» **AIM OF THE TASK**: Pictures do not belong in the copy; quote every entry below exactly.

» **Pictures paired with source code**:
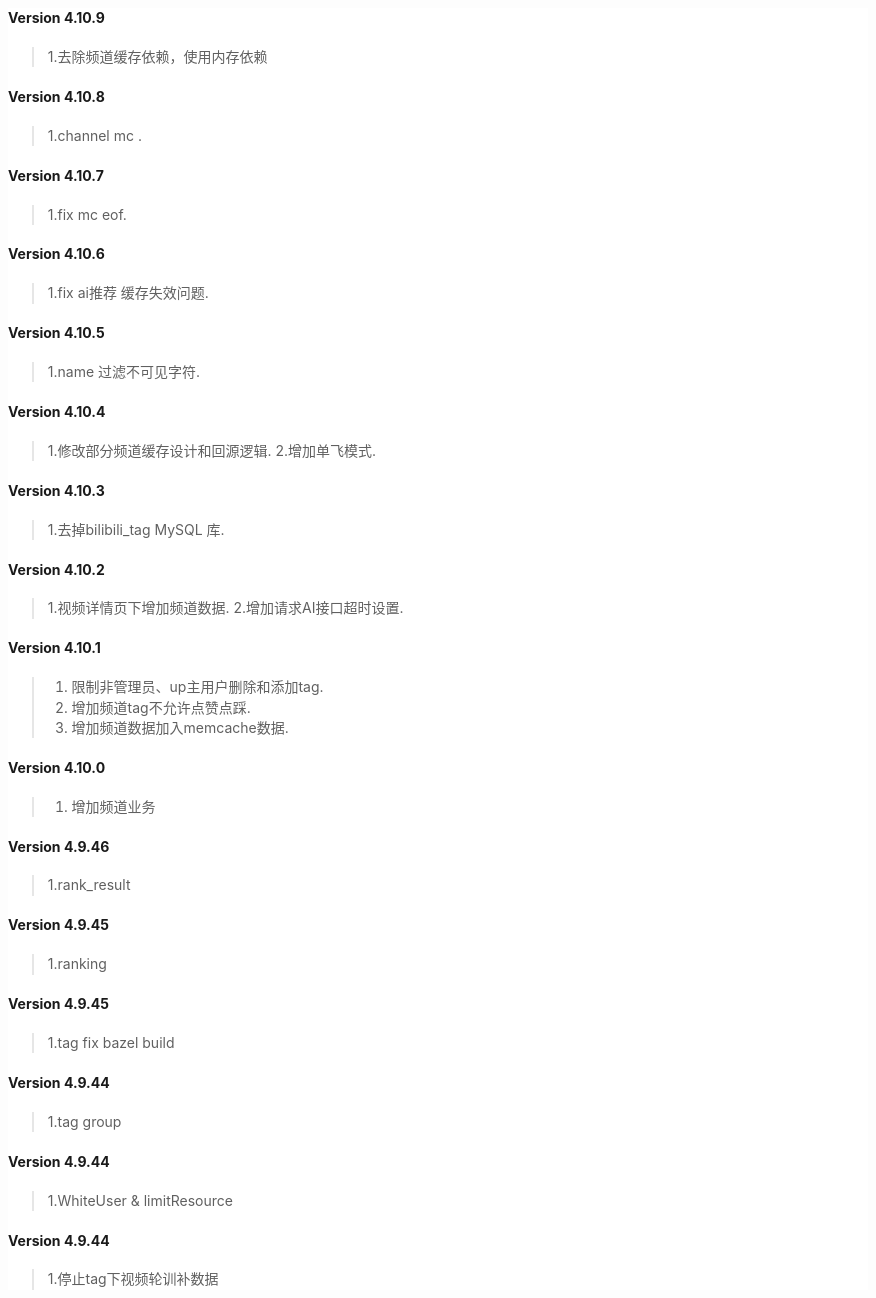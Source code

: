 #### Version 4.10.9
> 1.去除频道缓存依赖，使用内存依赖

#### Version 4.10.8
> 1.channel mc .

#### Version 4.10.7
> 1.fix mc eof.

#### Version 4.10.6
> 1.fix ai推荐 缓存失效问题.

#### Version 4.10.5
> 1.name 过滤不可见字符.

#### Version 4.10.4
> 1.修改部分频道缓存设计和回源逻辑.
> 2.增加单飞模式.

#### Version 4.10.3
> 1.去掉bilibili_tag MySQL 库.     

#### Version 4.10.2
> 1.视频详情页下增加频道数据.
> 2.增加请求AI接口超时设置.

#### Version 4.10.1
> 1. 限制非管理员、up主用户删除和添加tag.
> 2. 增加频道tag不允许点赞点踩.
> 3. 增加频道数据加入memcache数据.

#### Version 4.10.0
> 1. 增加频道业务 

#### Version 4.9.46
> 1.rank_result          

#### Version 4.9.45
> 1.ranking  

#### Version 4.9.45
> 1.tag fix bazel build

#### Version 4.9.44
> 1.tag group 

#### Version 4.9.44
> 1.WhiteUser & limitResource  

#### Version 4.9.44
> 1.停止tag下视频轮训补数据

» **PROBLEM SOLUTION**:
Source code

: #### Version 4.10.9
> 1.去除频道缓存依赖，使用内存依赖

#### Version 4.10.8
> 1.channel mc .

#### Version 4.10.7
> 1.fix mc eof.

#### Version 4.10.6
> 1.fix ai推荐 缓存失效问题.

#### Version 4.10.5
> 1.name 过滤不可见字符.

#### Version 4.10.4
> 1.修改部分频道缓存设计和回源逻辑.
> 2.增加单飞模式.

#### Version 4.10.3
> 1.去掉bilibili_tag MySQL 库.     

#### Version 4.10.2
> 1.视频详情页下增加频道数据.
> 2.增加请求AI接口超时设置.

#### Version 4.10.1
> 1. 限制非管理员、up主用户删除和添加tag.
> 2. 增加频道tag不允许点赞点踩.
> 3. 增加频道数据加入memcache数据.

#### Version 4.10.0
> 1. 增加频道业务 

#### Version 4.9.46
> 1.rank_result          

#### Version 4.9.45
> 1.ranking  

#### Version 4.9.45
> 1.tag fix bazel build

#### Version 4.9.44
> 1.tag group 

#### Version 4.9.44
> 1.WhiteUser & limitResource  

#### Version 4.9.44
> 1.停止tag下视频轮训补数据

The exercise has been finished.